De uma forma simplificada, a queda dos juros no mercado valoriza o papéis antigos, com taxas mais altas, enquanto a alta dos juros os desvaloriza.

Prazo impacta o papel

Apenas em janeiro, o juro real  da NTN-B 2035 caiu de 5,61% ao ano para 5,50% além do IPCA. A diferença parece pequena, mas quando aplicada para quase 20 anos de duração do título, resulta nessa variação forte do valor do papel. O fato de o papel só pagar os juros no vencimento também aumenta o impacto dessas variações.

Já a LTN 2023 caiu de 11,47% para 10,91% ao ano prefixados, o que também tem impacto no valor do título, que tem de se ajustar ao rendimento menor e sobe. Como o prazo é menor, o impacto acaba sendo menor que a da NTN-B, apesar de a variação da taxa prefixada ser maior por incluir a projeção de inflação do mercado par o período, o que não ocorre na NTN-B, que só paga juros reais.

Ainda vale a pena comprar?

O mercado ainda estima algum ganho para as NTN-B, mas muito menor, pois o juro real se aproxima de 5%, que é considerado por alguns um piso devido ao risco do Brasil ainda ser  elevado e à chance de o juro nos EUA subir mais nos próximos meses. Há quem trabalhe com uma taxa real mais baixa, em torno de 4% ao ano, mas ela dependerá do avanço das reformas, como a da Previdência.

Já o juro prefixado das LTN caiu bastante, refletindo as projeções do mercado futuro da BM&FBovespa, que trabalham com taxas de 10% ao ano para 2021, apesar de o boletim Focus mostrar uma projeção de 9% par o fim deste ano. Se o mercado futuro estiver errado e o Focus certo, e a Selic cair mesmo para 9%, ainda haverá um ganho razoável para o papel prefixado. Mas o risco é maior.

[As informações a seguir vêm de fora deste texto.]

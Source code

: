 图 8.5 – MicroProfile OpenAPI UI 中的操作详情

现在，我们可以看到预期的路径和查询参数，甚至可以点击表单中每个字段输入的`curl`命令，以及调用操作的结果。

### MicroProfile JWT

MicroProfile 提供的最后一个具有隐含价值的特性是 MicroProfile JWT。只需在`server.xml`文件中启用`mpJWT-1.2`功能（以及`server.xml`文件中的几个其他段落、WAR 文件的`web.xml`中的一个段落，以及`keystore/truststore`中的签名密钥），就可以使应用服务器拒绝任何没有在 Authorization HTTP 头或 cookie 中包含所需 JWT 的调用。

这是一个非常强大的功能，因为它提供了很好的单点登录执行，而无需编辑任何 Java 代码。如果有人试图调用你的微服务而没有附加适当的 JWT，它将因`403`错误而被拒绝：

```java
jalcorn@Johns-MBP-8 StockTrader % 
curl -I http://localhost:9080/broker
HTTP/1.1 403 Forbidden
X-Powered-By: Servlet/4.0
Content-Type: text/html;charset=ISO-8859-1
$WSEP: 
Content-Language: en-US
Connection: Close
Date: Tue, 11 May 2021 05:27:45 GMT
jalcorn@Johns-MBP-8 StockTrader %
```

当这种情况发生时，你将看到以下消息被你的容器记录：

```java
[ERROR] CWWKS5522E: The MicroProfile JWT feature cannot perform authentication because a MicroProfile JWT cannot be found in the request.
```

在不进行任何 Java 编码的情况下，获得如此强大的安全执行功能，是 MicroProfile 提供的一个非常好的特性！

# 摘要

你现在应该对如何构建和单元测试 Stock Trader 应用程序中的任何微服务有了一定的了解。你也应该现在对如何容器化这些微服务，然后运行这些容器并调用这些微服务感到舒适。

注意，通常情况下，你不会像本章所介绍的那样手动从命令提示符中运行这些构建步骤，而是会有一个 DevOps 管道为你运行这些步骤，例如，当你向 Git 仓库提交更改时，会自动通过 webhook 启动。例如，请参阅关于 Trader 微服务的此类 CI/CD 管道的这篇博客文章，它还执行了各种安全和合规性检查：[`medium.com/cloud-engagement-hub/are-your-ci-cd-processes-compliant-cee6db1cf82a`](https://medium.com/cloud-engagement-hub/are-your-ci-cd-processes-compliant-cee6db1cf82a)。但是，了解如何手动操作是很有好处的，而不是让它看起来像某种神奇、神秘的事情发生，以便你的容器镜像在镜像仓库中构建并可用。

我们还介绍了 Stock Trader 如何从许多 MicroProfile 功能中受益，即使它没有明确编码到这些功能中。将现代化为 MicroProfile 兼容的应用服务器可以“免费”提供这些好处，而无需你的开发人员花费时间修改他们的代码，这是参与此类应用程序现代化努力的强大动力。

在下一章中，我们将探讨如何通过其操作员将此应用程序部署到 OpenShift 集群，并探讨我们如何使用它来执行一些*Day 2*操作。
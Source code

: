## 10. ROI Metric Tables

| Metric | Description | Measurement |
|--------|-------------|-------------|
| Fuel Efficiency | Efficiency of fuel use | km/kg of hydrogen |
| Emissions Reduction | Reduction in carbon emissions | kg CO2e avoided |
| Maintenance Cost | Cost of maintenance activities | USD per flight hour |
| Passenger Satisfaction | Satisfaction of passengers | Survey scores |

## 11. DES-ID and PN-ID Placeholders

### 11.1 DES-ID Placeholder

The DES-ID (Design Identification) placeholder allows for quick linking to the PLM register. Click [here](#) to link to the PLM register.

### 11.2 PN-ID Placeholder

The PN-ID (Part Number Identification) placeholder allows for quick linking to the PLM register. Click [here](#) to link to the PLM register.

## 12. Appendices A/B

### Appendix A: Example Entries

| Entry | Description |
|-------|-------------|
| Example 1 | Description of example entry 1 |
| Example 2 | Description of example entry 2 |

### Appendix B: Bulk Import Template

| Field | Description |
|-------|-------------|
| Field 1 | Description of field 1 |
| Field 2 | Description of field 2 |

Um dos que acha que o mercado está exagerando no otimismo é Alexandre Espírito Santo, economista da Órama Investimentos e professor do Ibmec Rio. Ele trabalha com uma Selic no fim deste ano em 10,75%. Ele não descarta a possibilidade de uma taxa de um dígito no fim do ano, mas diz que “a sensação é que taxa real brasileira ainda não pode ser, num primeiro momento, abaixo de 4% ao ano”. “O país nunca testou isso em condições normais e seria complicado para o Banco Central testar essa taxa num momento político tão difícil”, explica. Nas contas de Espírito Santo, se a inflação for para 4,5%, 10,75% de juros equivaleria a um juro real de 4% mais 2% de prêmio de risco, que é o que o país paga lá fora. “Se a Selic for abaixo de 10%, o juro real cai abaixo de 4% e pode haver saída de capital”, diz.

 

Títulos Vencimento 30 dias Janeiro No ano 12 meses Compra
Prefixado 01/01/2018 1,43 1,34 1,43 18,92
Prefixado 01/01/2019 1,92 1,76 1,92 25,87 10,33
Prefixado 01/01/2021 3,01 2,86 3,01 37,58
Prefixado 01/01/2023 3,77 3,73 3,77 49,18 10,91
Pré juro semestral 01/01/2021 2,75 2,61 2,75 31,72
Pré juro semestral 01/01/2023 3,11 3,07 3,11 37,66
Pré juro semestral 01/01/2025 3,34 3,4 3,34 43,65
Pré juro semestral 01/01/2027 3,52 3,65 3,52 49,27 10,83
Tesouro Selic 07/03/2017 1,08 1,03 1,08 14,05
Tesouro Selic 01/03/2021 0,92 0,87 0,92 13,63 0,05
IPCA+ 15/05/2019 1,05 1,05 1,05 14,1 5,67
IPCA+ 15/08/2024 1,61 1,65 1,61 28,02 5,65
IPCA+ 15/05/2035 3,35 2,42 3,35 59,87 5,5
IPCA+ Juro semestrais 15/05/2017 1 1 1 12,34
IPCA+ Juro semestrais 15/08/2020 1,14 1,22 1,14 15,69
IPCA+ Juro semestrais 15/08/2024 1,41 1,49 1,41 23,22
IPCA+ Juro semestrais 15/08/2026 1,66 1,76 1,66 25,47 5,68
IPCA+ Juro semestrais 15/05/2035 2,19 1,83 2,19 35,13 5,54
IPCA+ Juro semestrais 15/05/2045 2,65 2,07 2,65 39,16
IPCA+ Juro semestrais 15/08/2050 3,04 2,42 3,04 40,71 5,51

Fonte: Tesouro Direto. Dados até dia 1º de fevereiro.